Thursday, November 27, 2008

Hurry Up And Wait!

Okay, so here’s a challenge for today. I invite you to respond to this post or send me a question that is provocative, polarizing, and begs to be responded to. The potential for the conversation is huge. You’ll get excited. Other readers will get excited. Then I won’t respond. You’ll wait. How long? A couple of days? Hours? Minutes? You’ll become frustrated. You’ll comment to others about the poor experience. The conversation we’re having will lose its impact. The things that make dynamic conversation or that define inspiring marketing will disappear. This happens all the time. A client demands immediate action for assistance on a product launch from their marketing company. The marketing company meets the deadline. The client then delays the response a year. A boss demands the latest sales report from an employee and then takes weeks to respond. A company demands immediate delivery of a new service that pushes all other business and customers aside, only to take months to pay the supplier that helped them.

Time is the one constant, the universal currency - its value is greater than ever.

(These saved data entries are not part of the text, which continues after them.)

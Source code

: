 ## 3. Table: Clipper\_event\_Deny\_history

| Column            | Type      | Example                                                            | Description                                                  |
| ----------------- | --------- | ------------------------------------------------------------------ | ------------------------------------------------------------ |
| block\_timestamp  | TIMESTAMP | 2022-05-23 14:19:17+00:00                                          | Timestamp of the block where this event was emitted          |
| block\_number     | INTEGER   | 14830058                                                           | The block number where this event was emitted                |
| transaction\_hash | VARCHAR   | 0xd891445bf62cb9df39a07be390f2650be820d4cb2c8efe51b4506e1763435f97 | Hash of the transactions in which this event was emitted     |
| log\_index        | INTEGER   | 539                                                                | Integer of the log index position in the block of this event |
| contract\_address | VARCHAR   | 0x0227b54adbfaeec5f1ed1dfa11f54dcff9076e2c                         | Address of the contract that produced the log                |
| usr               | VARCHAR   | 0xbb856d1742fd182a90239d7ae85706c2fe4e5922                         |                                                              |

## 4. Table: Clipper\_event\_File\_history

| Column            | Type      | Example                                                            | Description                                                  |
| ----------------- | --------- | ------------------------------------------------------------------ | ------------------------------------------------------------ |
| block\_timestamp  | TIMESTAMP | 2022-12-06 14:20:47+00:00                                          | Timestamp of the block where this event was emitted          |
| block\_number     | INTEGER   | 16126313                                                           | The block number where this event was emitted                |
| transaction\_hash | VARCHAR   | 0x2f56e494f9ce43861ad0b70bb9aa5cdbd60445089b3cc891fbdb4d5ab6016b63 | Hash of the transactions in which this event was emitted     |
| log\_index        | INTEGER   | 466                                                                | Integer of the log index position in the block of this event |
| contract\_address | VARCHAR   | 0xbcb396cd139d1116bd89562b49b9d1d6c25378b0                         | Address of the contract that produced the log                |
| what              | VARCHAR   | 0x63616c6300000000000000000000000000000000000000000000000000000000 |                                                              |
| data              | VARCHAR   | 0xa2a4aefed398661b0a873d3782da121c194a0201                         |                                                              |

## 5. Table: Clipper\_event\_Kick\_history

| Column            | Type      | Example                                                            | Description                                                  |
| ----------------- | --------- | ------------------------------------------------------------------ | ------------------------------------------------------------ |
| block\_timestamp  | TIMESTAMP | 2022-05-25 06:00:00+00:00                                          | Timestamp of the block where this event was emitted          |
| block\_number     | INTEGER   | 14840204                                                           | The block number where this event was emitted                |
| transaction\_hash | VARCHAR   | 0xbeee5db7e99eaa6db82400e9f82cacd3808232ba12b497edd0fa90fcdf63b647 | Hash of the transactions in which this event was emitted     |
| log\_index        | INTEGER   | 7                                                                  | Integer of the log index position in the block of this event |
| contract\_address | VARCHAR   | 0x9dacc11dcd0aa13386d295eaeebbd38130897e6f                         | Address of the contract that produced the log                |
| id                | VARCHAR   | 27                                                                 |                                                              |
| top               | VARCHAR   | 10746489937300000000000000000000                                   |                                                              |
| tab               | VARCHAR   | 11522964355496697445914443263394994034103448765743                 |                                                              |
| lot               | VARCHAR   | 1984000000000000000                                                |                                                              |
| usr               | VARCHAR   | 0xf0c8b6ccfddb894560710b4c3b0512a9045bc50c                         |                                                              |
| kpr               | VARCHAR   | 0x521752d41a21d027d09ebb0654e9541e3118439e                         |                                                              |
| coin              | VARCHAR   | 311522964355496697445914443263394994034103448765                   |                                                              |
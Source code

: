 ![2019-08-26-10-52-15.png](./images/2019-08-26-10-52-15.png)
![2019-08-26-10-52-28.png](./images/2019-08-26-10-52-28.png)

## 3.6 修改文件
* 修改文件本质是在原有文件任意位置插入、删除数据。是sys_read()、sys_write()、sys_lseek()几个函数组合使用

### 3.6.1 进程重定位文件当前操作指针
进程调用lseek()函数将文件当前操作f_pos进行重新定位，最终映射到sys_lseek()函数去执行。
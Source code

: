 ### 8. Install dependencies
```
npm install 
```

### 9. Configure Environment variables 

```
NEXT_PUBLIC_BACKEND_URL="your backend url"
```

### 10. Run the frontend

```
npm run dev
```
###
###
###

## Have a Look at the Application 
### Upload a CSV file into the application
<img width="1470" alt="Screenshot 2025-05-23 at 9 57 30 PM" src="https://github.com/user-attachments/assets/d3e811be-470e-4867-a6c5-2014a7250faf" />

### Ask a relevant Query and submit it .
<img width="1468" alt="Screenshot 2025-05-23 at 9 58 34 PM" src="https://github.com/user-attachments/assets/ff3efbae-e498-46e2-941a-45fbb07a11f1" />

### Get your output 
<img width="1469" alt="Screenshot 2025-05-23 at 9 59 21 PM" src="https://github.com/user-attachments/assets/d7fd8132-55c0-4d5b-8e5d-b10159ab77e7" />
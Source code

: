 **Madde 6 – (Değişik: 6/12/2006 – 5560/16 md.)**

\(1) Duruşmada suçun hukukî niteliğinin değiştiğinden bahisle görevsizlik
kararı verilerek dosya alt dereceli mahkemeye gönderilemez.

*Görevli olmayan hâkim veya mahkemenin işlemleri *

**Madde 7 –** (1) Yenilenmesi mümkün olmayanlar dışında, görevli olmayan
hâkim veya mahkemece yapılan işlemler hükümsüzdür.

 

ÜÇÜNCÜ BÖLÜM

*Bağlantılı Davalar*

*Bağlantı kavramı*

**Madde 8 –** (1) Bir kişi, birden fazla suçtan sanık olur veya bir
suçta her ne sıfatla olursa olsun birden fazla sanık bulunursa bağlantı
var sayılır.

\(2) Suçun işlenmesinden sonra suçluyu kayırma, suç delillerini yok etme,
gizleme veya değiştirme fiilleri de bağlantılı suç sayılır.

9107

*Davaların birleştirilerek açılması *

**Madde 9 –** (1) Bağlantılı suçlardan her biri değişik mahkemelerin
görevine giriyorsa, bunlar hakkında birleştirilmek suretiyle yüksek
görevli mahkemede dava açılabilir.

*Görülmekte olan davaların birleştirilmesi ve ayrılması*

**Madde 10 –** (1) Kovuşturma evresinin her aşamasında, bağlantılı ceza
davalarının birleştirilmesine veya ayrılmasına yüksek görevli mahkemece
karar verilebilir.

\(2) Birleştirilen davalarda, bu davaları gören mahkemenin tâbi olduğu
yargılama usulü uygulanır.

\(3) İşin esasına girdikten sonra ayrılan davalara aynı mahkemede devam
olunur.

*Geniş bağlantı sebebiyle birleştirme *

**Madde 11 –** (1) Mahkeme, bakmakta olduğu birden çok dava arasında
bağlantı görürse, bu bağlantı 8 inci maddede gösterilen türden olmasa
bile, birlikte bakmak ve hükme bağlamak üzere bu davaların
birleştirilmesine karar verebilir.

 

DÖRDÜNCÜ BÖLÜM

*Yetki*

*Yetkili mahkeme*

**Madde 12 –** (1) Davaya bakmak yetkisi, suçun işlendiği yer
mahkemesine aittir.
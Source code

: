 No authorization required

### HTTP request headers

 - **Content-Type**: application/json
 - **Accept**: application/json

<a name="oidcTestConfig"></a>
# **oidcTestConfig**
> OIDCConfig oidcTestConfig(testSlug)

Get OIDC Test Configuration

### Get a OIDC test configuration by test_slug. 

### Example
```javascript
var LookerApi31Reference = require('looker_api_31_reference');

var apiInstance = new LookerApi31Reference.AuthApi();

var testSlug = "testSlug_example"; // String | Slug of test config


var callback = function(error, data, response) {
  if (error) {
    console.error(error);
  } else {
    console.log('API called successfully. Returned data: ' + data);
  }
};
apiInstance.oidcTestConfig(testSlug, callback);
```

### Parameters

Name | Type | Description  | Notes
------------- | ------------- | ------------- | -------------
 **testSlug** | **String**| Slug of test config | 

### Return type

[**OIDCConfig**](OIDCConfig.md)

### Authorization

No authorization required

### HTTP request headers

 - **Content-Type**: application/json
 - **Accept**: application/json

The insight here…avoid the “Hurry Up & Wait” strategy. If something is urgent, deal with it. Complete it. If you demand something of your customer, be sure to value their time equally. If you demand the priority of your employees or partners time, be sure to reflect the value in their response by investing the time to provide feedback. If you have a doubt that a task requires more thought, more feedback, bureaucratic approval, or your conscious tells you otherwise, then hold off – but manage those who have committed their time to date. Relationship marketing and customer service have far less to do with the image we project, and far more to do with how we are perceived to manage our customers time. If you practice “Hurry Up & Wait” in your company, with your suppliers or with your consumers, you’re working against yourself. You’ll have watered down your relationships (or brand) and lost one more level of trust with the people that pay your bills.